Ao que parece o castelo de Almourol tinha como senhor, no século XII, um emir árabe que se chamava Almorolon e dizem que foi assim que o castelo ficou-lhe com o nome. 


Ora o mouro Almorolon tinha uma filha formosa, que um dia ao passear pelas redondezas se apaixonou por um galante cavaleiro cristão. A partir desse dia, o coração da bela donzela ficou fechado para tudo, pois já só tinha lugar para o seu amor. Como a vontade de estar perto do seu amado era maior, do que o medo de ser descoberta, a jovem formosa não achou mal revelar-lhe como poderia entrar no castelo durante a noite. 

Só que o jovem cavaleiro não sofria do mesmo mal de amor e por isso aproveitou a confidência da jovem para engendrar uma emboscada. Assim, numa noite introduziu-se no castelo e abriu as portas aos seus companheiros, que já estavam prontos para a guerra. Claro que apanhado de surpresa, o inimigo não teve salvação e o castelo foi conquistado. 

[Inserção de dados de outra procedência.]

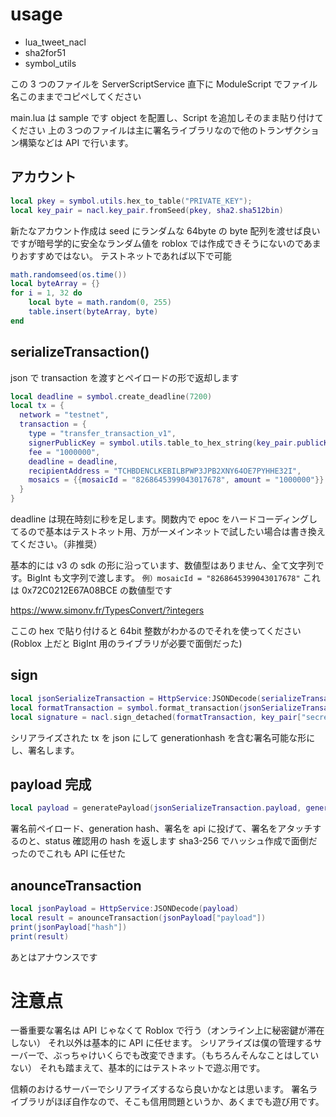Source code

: # usage

- lua_tweet_nacl
- sha2for51
- symbol_utils

この 3 つのファイルを ServerScriptService 直下に ModuleScript でファイル名このままでコピペしてください

main.lua は sample です
object を配置し、Script を追加しそのまま貼り付けてください
上の３つのファイルは主に署名ライブラリなので他のトランザクション構築などは API で行います。

## アカウント

```lua
local pkey = symbol.utils.hex_to_table("PRIVATE_KEY");
local key_pair = nacl.key_pair.fromSeed(pkey, sha2.sha512bin)
```

新たなアカウント作成は seed にランダムな 64byte の byte 配列を渡せば良いですが暗号学的に安全なランダム値を roblox では作成できそうにないのであまりおすすめではない。
テストネットであれば以下で可能

```lua
math.randomseed(os.time())
local byteArray = {}
for i = 1, 32 do
	local byte = math.random(0, 255)
	table.insert(byteArray, byte)
end
```

## serializeTransaction()

json で transaction を渡すとペイロードの形で返却します

```lua
local deadline = symbol.create_deadline(7200)
local tx = {
  network = "testnet",
  transaction = {
    type = "transfer_transaction_v1",
    signerPublicKey = symbol.utils.table_to_hex_string(key_pair.publicKey),
    fee = "1000000",
    deadline = deadline,
    recipientAddress = "TCHBDENCLKEBILBPWP3JPB2XNY64OE7PYHHE32I",
    mosaics = {{mosaicId = "8268645399043017678", amount = "1000000"}}
  }
}
```

deadline は現在時刻に秒を足します。関数内で epoc をハードコーディングしてるので基本はテストネット用、万が一メインネットで試したい場合は書き換えてください。（非推奨）

基本的には v3 の sdk の形に沿っています、数値型はありません、全て文字列です。BigInt も文字列で渡します。
`例）mosaicId = "8268645399043017678"`
これは 0x72C0212E67A08BCE の数値型です

https://www.simonv.fr/TypesConvert/?integers

ここの hex で貼り付けると 64bit 整数がわかるのでそれを使ってください(Roblox 上だと BigInt 用のライブラリが必要で面倒だった)

## sign

```lua
local jsonSerializeTransaction = HttpService:JSONDecode(serializeTransaction)
local formatTransaction = symbol.format_transaction(jsonSerializeTransaction.payload, generationhash_seed)
local signature = nacl.sign_detached(formatTransaction, key_pair["secretKey"], sha2.sha512bin)
```

シリアライズされた tx を json にして generationhash を含む署名可能な形にし、署名します。

## payload 完成

```lua
local payload = generatePayload(jsonSerializeTransaction.payload, generationhash_seed, symbol.utils.table_to_hex_string(signature))
```

署名前ペイロード、generation hash、署名を api に投げて、署名をアタッチするのと、status 確認用の hash を返します
sha3-256 でハッシュ作成で面倒だったのでこれも API に任せた

## anounceTransaction

```lua
local jsonPayload = HttpService:JSONDecode(payload)
local result = anounceTransaction(jsonPayload["payload"])
print(jsonPayload["hash"])
print(result)
```

あとはアナウンスです

# 注意点

一番重要な署名は API じゃなくて Roblox で行う（オンライン上に秘密鍵が滞在しない）
それ以外は基本的に API に任せます。
シリアライズは僕の管理するサーバーで、ぶっちゃけいくらでも改変できます。（もちろんそんなことはしていない）
それも踏まえて、基本的にはテストネットで遊ぶ用です。

信頼のおけるサーバーでシリアライズするなら良いかなとは思います。
署名ライブラリがほぼ自作なので、そこも信用問題というか、あくまでも遊び用です。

A jovem ao aperceber-se da sua ingenuidade acorreu para o pai e contou-lhe toda a sua culpa. Como Almorolon tinha um amor enorme pela filha, acabou por perdoar-lhe. E sabendo que não poderia escapar, o árabe abraçou a sua filha adorada e juntos lançaram-se das altas muralhas. Ele porque preferia a morte ao cativeiro. Ela porque tinha sido cruelmente atraiçoada pelo seu amado.

Sábado, 12 de Maio de 2012

"a luz de presença"

Starfisher, Pete Revonkorpi, Finlândia

«quem dera o trampolim dos teus braços para com céu tocar o tecto


vesti esta manhã a lona que levávamos para o campismo


quando ainda fazíamos furos na terra para montar a tenda


quem dera o sulco das rugas e os feriados apertados entre os fins e a semana


dá-me as certezas

não durmo sem as certezas
sabe-me o nome para sempre      está bem?

o meu nome para sempre que eu prometo que não mudo para te dar razão


[...]


às vezes


de cabeça amortecida no teu umbigo


ponho-me a imaginar


de olhos fechados na tua roupa


o escuro que vai ficar


e durmo com a luz acesa para compensar o que por aí vem»


[...]

O Amor és tu, João Negreiros

Quarta-feira, 9 de Maio de 2012

"Os animais são todos iguais"

Brave, Robert Dunn, Reino Unido

«As suas vidas eram duras, é certo, e nem todos os seus sonhos se haviam realizado, mas tinham consciência de que eram diferentes dos outros animais. Se passavam fome, não era por alimentarem seres humanos tirânicos; se trabalhavam arduamente, ao menos trabalhavam para seu próprio benefício. Não havia entre eles nenhuma criatura que caminhasse sobre duas pernas. Nenhum deles tratava outro por «Meu amo». Todos os animais eram iguais.»